• ASSIGNED TASK: All the lines below need to be transcribed exactly. Pictures get left out.

• ENTRIES PROVIDED:
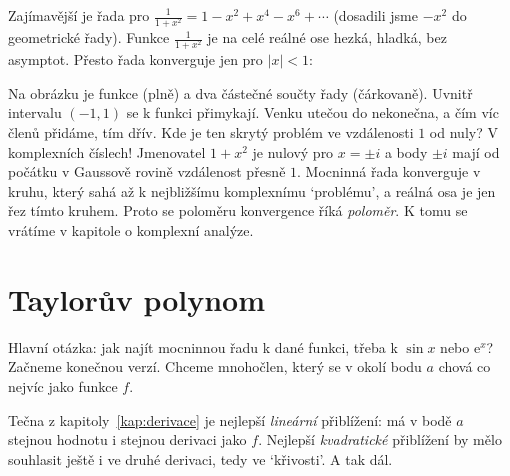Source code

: Zajímavější je řada pro $\frac{1}{1 + x^2} = 1 - x^2 + x^4 - x^6 + \cdots$ (dosadili jsme $-x^2$ do geometrické řady). Funkce $\frac{1}{1 + x^2}$ je na celé reálné ose hezká, hladká, bez asymptot. Přesto řada konverguje jen pro $|x| < 1$:

\begin{center}
\end{center}

Na obrázku je funkce (plně) a dva částečné součty řady (čárkovaně). Uvnitř intervalu $(-1, 1)$ se k funkci přimykají. Venku utečou do nekonečna, a čím víc členů přidáme, tím dřív. Kde je ten skrytý problém ve vzdálenosti $1$ od nuly? V komplexních číslech! Jmenovatel $1 + x^2$ je nulový pro $x = \pm i$ a body $\pm i$ mají od počátku v Gaussově rovině vzdálenost přesně $1$. Mocninná řada konverguje v kruhu, který sahá až k nejbližšímu komplexnímu `problému', a reálná osa je jen řez tímto kruhem. Proto se poloměru konvergence říká \textit{poloměr}. K tomu se vrátíme v kapitole o komplexní analýze.

\section{Taylorův polynom}

Hlavní otázka: jak najít mocninnou řadu k dané funkci, třeba k $\sin x$ nebo $\mathrm{e}^x$? Začneme konečnou verzí. Chceme mnohočlen, který se v okolí bodu $a$ chová co nejvíc jako funkce $f$.

Tečna z kapitoly~\ref{kap:derivace} je nejlepší \textit{lineární} přiblížení: má v bodě $a$ stejnou hodnotu i stejnou derivaci jako $f$. Nejlepší \textit{kvadratické} přiblížení by mělo souhlasit ještě i ve druhé derivaci, tedy ve `křivosti'. A tak dál.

• RESPONSE BOX:
Source code

: Zajímavější je řada pro $\frac{1}{1 + x^2} = 1 - x^2 + x^4 - x^6 + \cdots$ (dosadili jsme $-x^2$ do geometrické řady). Funkce $\frac{1}{1 + x^2}$ je na celé reálné ose hezká, hladká, bez asymptot. Přesto řada konverguje jen pro $|x| < 1$:

\begin{center}
\end{center}

Na obrázku je funkce (plně) a dva částečné součty řady (čárkovaně). Uvnitř intervalu $(-1, 1)$ se k funkci přimykají. Venku utečou do nekonečna, a čím víc členů přidáme, tím dřív. Kde je ten skrytý problém ve vzdálenosti $1$ od nuly? V komplexních číslech! Jmenovatel $1 + x^2$ je nulový pro $x = \pm i$ a body $\pm i$ mají od počátku v Gaussově rovině vzdálenost přesně $1$. Mocninná řada konverguje v kruhu, který sahá až k nejbližšímu komplexnímu `problému', a reálná osa je jen řez tímto kruhem. Proto se poloměru konvergence říká \textit{poloměr}. K tomu se vrátíme v kapitole o komplexní analýze.

\section{Taylorův polynom}

Hlavní otázka: jak najít mocninnou řadu k dané funkci, třeba k $\sin x$ nebo $\mathrm{e}^x$? Začneme konečnou verzí. Chceme mnohočlen, který se v okolí bodu $a$ chová co nejvíc jako funkce $f$.

Tečna z kapitoly~\ref{kap:derivace} je nejlepší \textit{lineární} přiblížení: má v bodě $a$ stejnou hodnotu i stejnou derivaci jako $f$. Nejlepší \textit{kvadratické} přiblížení by mělo souhlasit ještě i ve druhé derivaci, tedy ve `křivosti'. A tak dál.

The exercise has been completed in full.